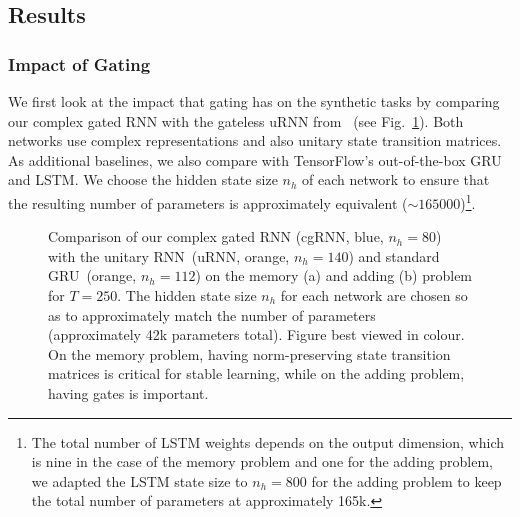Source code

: \documentclass{article}
\begin{document}
\subsection{Results}

\subsubsection{Impact of Gating}
We first look at the impact that gating has on the synthetic tasks by comparing our complex gated RNN with the gateless uRNN from~\cite{Arjovsky} (see Fig.~\ref{fig:unnGRU}). Both networks use complex representations and also unitary state transition matrices. As additional baselines, we also compare with TensorFlow's out-of-the-box GRU and LSTM.  We choose the hidden state size $n_h$ of each network to ensure that the resulting number of parameters is approximately equivalent ($\sim 165000$)\footnote{The total number of LSTM weights depends on the output dimension, which is nine in the case of the memory problem and one for the adding problem, we adapted the LSTM state size to $n_h=800$ for the adding problem to keep the total number of parameters at approximately 165k.}.

\begin{figure}[t!]%
\centering
{}
\qquad
{}%
    \caption{\small Comparison of our complex gated RNN (cgRNN, blue, $n_h\!=\!80$) with the unitary RNN~\cite{Arjovsky}(uRNN, orange, $n_h\!=\!140$) and standard GRU~\cite{cho-al-emnlp14}(orange, $n_h\!=\!112$) on the memory (a) and adding (b) problem for $T\!=\!250$. The hidden state size $n_h$ for each network are chosen so as to approximately match the number of parameters (approximately 42k parameters total).  Figure best viewed in colour.  On the memory problem, having norm-preserving state transition matrices is critical for stable learning, while on the adding problem, having gates is important.}
    \label{fig:unnGRU}
    \vspace{-0.5cm}
\end{figure}
\end{document}
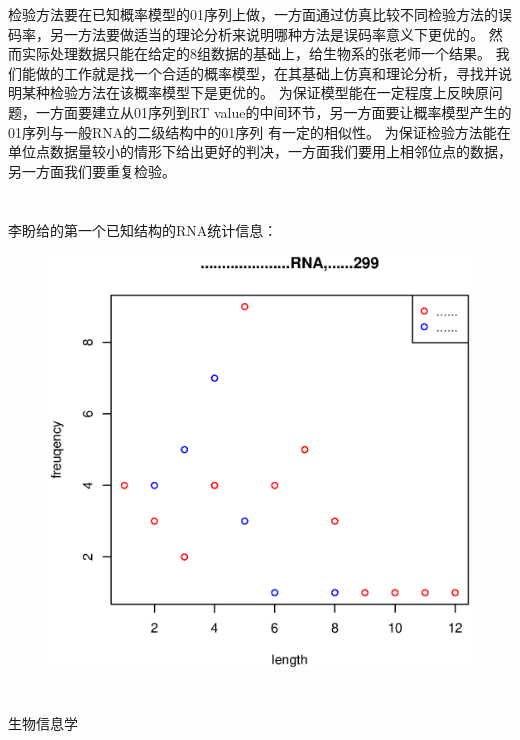 \documentclass[12pt]{article}
\begin{document}
\title{\textbf{}} 

\author{}
\maketitle
\large
\section{\textbf{}}
检验方法要在已知概率模型的01序列上做，一方面通过仿真比较不同检验方法的误码率，另一方法要做适当的理论分析来说明哪种方法是误码率意义下更优的。
然而实际处理数据只能在给定的8组数据的基础上，给生物系的张老师一个结果。
我们能做的工作就是找一个合适的概率模型，在其基础上仿真和理论分析，寻找并说明某种检验方法在该概率模型下是更优的。
为保证模型能在一定程度上反映原问题，一方面要建立从01序列到RT value的中间环节，另一方面要让概率模型产生的01序列与一般RNA的二级结构中的01序列
有一定的相似性。
为保证检验方法能在单位点数据量较小的情形下给出更好的判决，一方面我们要用上相邻位点的数据，另一方面我们要重复检验。
\section{\textbf{}}
李盼给的第一个已知结构的RNA统计信息：
\begin{figure}
\includegraphics{Plotting2.eps}
\end{figure}
\section{\textbf{}}
\begin{thebibliography}{}
 生物信息学
 
\end{thebibliography}
\end{document}
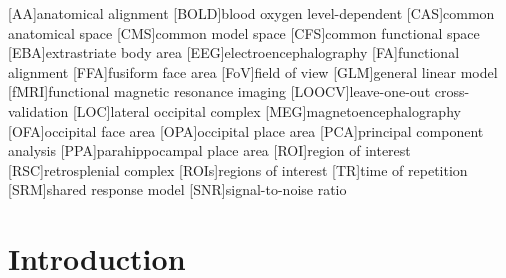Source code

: \documentclass[english,12pt]{report}
\begin{document}
\begin{spacing}{1.5}
\renewcommand{\baselinestretch}{0.75}\normalsize

\begin{acronym}[longest]
    [AA]{anatomical alignment}
    [BOLD]{blood oxygen level-dependent}
    [CAS]{common anatomical space}
    [CMS]{common model space}
    [CFS]{common functional space}
    [EBA]{extrastriate body area}
    [EEG]{electroencephalography}
    [FA]{functional alignment}
    [FFA]{fusiform face area}
    [FoV]{field of view}
    [GLM]{general linear model}
    [fMRI]{functional magnetic resonance imaging}
    [LOOCV]{leave-one-out cross-validation}
    [LOC]{lateral occipital complex}
    [MEG]{magnetoencephalography}
    [OFA]{occipital face area}
    [OPA]{occipital place area}
    [PCA]{principal component analysis}
    [PPA]{parahippocampal place area}
    [ROI]{region of interest}
    [RSC]{retrosplenial complex}
    [ROIs]{regions of interest}
    [TR]{time of repetition}
    [SRM]{shared response model}
    [SNR]{signal-to-noise ratio}
\end{acronym}

\renewcommand{\baselinestretch}{1}\normalsize




\tableofcontents












\chapter{Introduction}
\setcounter{page}{1}


\end{spacing}
\end{document}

---

What you give back must match the entries exactly, apart from the omitted pictures.

→ **SOLUTION TO THIS TASK**
Source code

: \documentclass{article}
\begin{document}
\subsection{Results}

\subsubsection{Impact of Gating}
We first look at the impact that gating has on the synthetic tasks by comparing our complex gated RNN with the gateless uRNN from~\cite{Arjovsky} (see Fig.~\ref{fig:unnGRU}). Both networks use complex representations and also unitary state transition matrices. As additional baselines, we also compare with TensorFlow's out-of-the-box GRU and LSTM.  We choose the hidden state size $n_h$ of each network to ensure that the resulting number of parameters is approximately equivalent ($\sim 165000$)\footnote{The total number of LSTM weights depends on the output dimension, which is nine in the case of the memory problem and one for the adding problem, we adapted the LSTM state size to $n_h=800$ for the adding problem to keep the total number of parameters at approximately 165k.}.

\begin{figure}[t!]%
\centering
{}
\qquad
{}%
    \caption{\small Comparison of our complex gated RNN (cgRNN, blue, $n_h\!=\!80$) with the unitary RNN~\cite{Arjovsky}(uRNN, orange, $n_h\!=\!140$) and standard GRU~\cite{cho-al-emnlp14}(orange, $n_h\!=\!112$) on the memory (a) and adding (b) problem for $T\!=\!250$. The hidden state size $n_h$ for each network are chosen so as to approximately match the number of parameters (approximately 42k parameters total).  Figure best viewed in colour.  On the memory problem, having norm-preserving state transition matrices is critical for stable learning, while on the adding problem, having gates is important.}
    \label{fig:unnGRU}
    \vspace{-0.5cm}
\end{figure}
\end{document}
 \documentclass[12pt]{article}
\begin{document}
\title{\textbf{}} 

\author{}
\maketitle
\large
\section{\textbf{}}
检验方法要在已知概率模型的01序列上做，一方面通过仿真比较不同检验方法的误码率，另一方法要做适当的理论分析来说明哪种方法是误码率意义下更优的。
然而实际处理数据只能在给定的8组数据的基础上，给生物系的张老师一个结果。
我们能做的工作就是找一个合适的概率模型，在其基础上仿真和理论分析，寻找并说明某种检验方法在该概率模型下是更优的。
为保证模型能在一定程度上反映原问题，一方面要建立从01序列到RT value的中间环节，另一方面要让概率模型产生的01序列与一般RNA的二级结构中的01序列
有一定的相似性。
为保证检验方法能在单位点数据量较小的情形下给出更好的判决，一方面我们要用上相邻位点的数据，另一方面我们要重复检验。
\section{\textbf{}}
李盼给的第一个已知结构的RNA统计信息：
\begin{figure}
\includegraphics{Plotting2.eps}
\end{figure}
\section{\textbf{}}
\begin{thebibliography}{}
 生物信息学
 
\end{thebibliography}
\end{document}
Source code

: \documentclass[english,12pt]{report}
\begin{document}
\begin{spacing}{1.5}
\renewcommand{\baselinestretch}{0.75}\normalsize

\begin{acronym}[longest]
    [AA]{anatomical alignment}
    [BOLD]{blood oxygen level-dependent}
    [CAS]{common anatomical space}
    [CMS]{common model space}
    [CFS]{common functional space}
    [EBA]{extrastriate body area}
    [EEG]{electroencephalography}
    [FA]{functional alignment}
    [FFA]{fusiform face area}
    [FoV]{field of view}
    [GLM]{general linear model}
    [fMRI]{functional magnetic resonance imaging}
    [LOOCV]{leave-one-out cross-validation}
    [LOC]{lateral occipital complex}
    [MEG]{magnetoencephalography}
    [OFA]{occipital face area}
    [OPA]{occipital place area}
    [PCA]{principal component analysis}
    [PPA]{parahippocampal place area}
    [ROI]{region of interest}
    [RSC]{retrosplenial complex}
    [ROIs]{regions of interest}
    [TR]{time of repetition}
    [SRM]{shared response model}
    [SNR]{signal-to-noise ratio}
\end{acronym}

\renewcommand{\baselinestretch}{1}\normalsize




\tableofcontents












\chapter{Introduction}
\setcounter{page}{1}


\end{spacing}
\end{document}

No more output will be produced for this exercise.